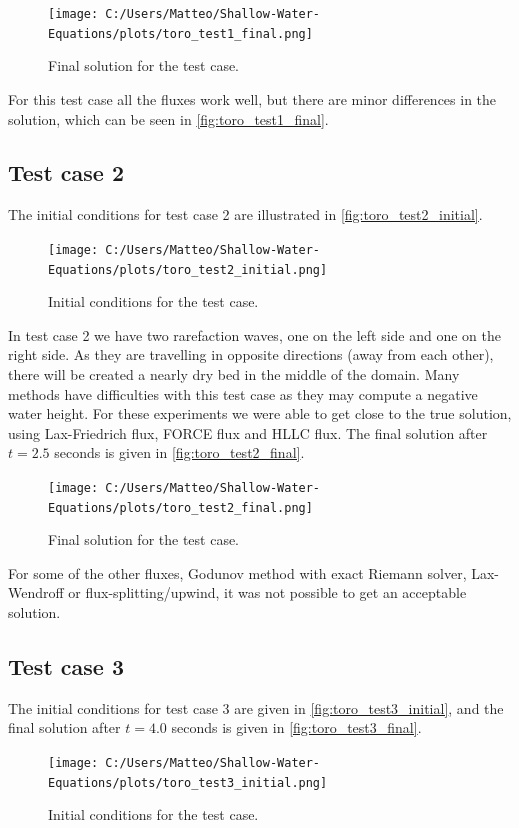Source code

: \begin{figure}[H]
    \centering
    \texttt{[image: C:/Users/Matteo/Shallow-Water-Equations/plots/toro\_test1\_final.png]}
    \caption{Final solution for the test case.}\label{fig:toro_test1_final}
\end{figure}
For this test case all the fluxes work well, but there are minor differences in the solution, which can be seen in \autoref{fig:toro_test1_final}.

\subsection*{Test case 2}
The initial conditions for test case 2 are illustrated in \autoref{fig:toro_test2_initial}.
\begin{figure}[H]
    \centering
    \texttt{[image: C:/Users/Matteo/Shallow-Water-Equations/plots/toro\_test2\_initial.png]}
    \caption{Initial conditions for the test case.}\label{fig:toro_test2_initial}
\end{figure}
In test case 2 we have two rarefaction waves, one on the left side and one on the right side.
As they are travelling in opposite directions (away from each other), there will be created a nearly dry bed in the middle of the domain.
Many methods have difficulties with this test case as they may compute a negative water height.
For these experiments we were able to get close to the true solution, using Lax-Friedrich flux, FORCE flux and HLLC flux.
The final solution after $t=2.5$ seconds is given in \autoref{fig:toro_test2_final}.

\begin{figure}[H]
    \centering
    \texttt{[image: C:/Users/Matteo/Shallow-Water-Equations/plots/toro\_test2\_final.png]}
    \caption{Final solution for the test case.}\label{fig:toro_test2_final}
\end{figure}
For some of the other fluxes, Godunov method with exact Riemann solver, Lax-Wendroff or flux-splitting/upwind, it was not possible to get an acceptable solution.

\subsection*{Test case 3}
The initial conditions for test case 3 are given in \autoref{fig:toro_test3_initial}, and the final solution after $t=4.0$ seconds is given in \autoref{fig:toro_test3_final}.
\begin{figure}[H]
    \centering
    \texttt{[image: C:/Users/Matteo/Shallow-Water-Equations/plots/toro\_test3\_initial.png]}
    \caption{Initial conditions for the test case.}\label{fig:toro_test3_initial}
\end{figure}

■ What you will do
What's needed is an exact copy of every entry, free of pictures.

■ Answer box
Source code

: \begin{figure}[H]
    \centering
    \texttt{[image: C:/Users/Matteo/Shallow-Water-Equations/plots/toro\_test1\_final.png]}
    \caption{Final solution for the test case.}\label{fig:toro_test1_final}
\end{figure}
For this test case all the fluxes work well, but there are minor differences in the solution, which can be seen in \autoref{fig:toro_test1_final}.

\subsection*{Test case 2}
The initial conditions for test case 2 are illustrated in \autoref{fig:toro_test2_initial}.
\begin{figure}[H]
    \centering
    \texttt{[image: C:/Users/Matteo/Shallow-Water-Equations/plots/toro\_test2\_initial.png]}
    \caption{Initial conditions for the test case.}\label{fig:toro_test2_initial}
\end{figure}
In test case 2 we have two rarefaction waves, one on the left side and one on the right side.
As they are travelling in opposite directions (away from each other), there will be created a nearly dry bed in the middle of the domain.
Many methods have difficulties with this test case as they may compute a negative water height.
For these experiments we were able to get close to the true solution, using Lax-Friedrich flux, FORCE flux and HLLC flux.
The final solution after $t=2.5$ seconds is given in \autoref{fig:toro_test2_final}.

\begin{figure}[H]
    \centering
    \texttt{[image: C:/Users/Matteo/Shallow-Water-Equations/plots/toro\_test2\_final.png]}
    \caption{Final solution for the test case.}\label{fig:toro_test2_final}
\end{figure}
For some of the other fluxes, Godunov method with exact Riemann solver, Lax-Wendroff or flux-splitting/upwind, it was not possible to get an acceptable solution.

\subsection*{Test case 3}
The initial conditions for test case 3 are given in \autoref{fig:toro_test3_initial}, and the final solution after $t=4.0$ seconds is given in \autoref{fig:toro_test3_final}.
\begin{figure}[H]
    \centering
    \texttt{[image: C:/Users/Matteo/Shallow-Water-Equations/plots/toro\_test3\_initial.png]}
    \caption{Initial conditions for the test case.}\label{fig:toro_test3_initial}
\end{figure}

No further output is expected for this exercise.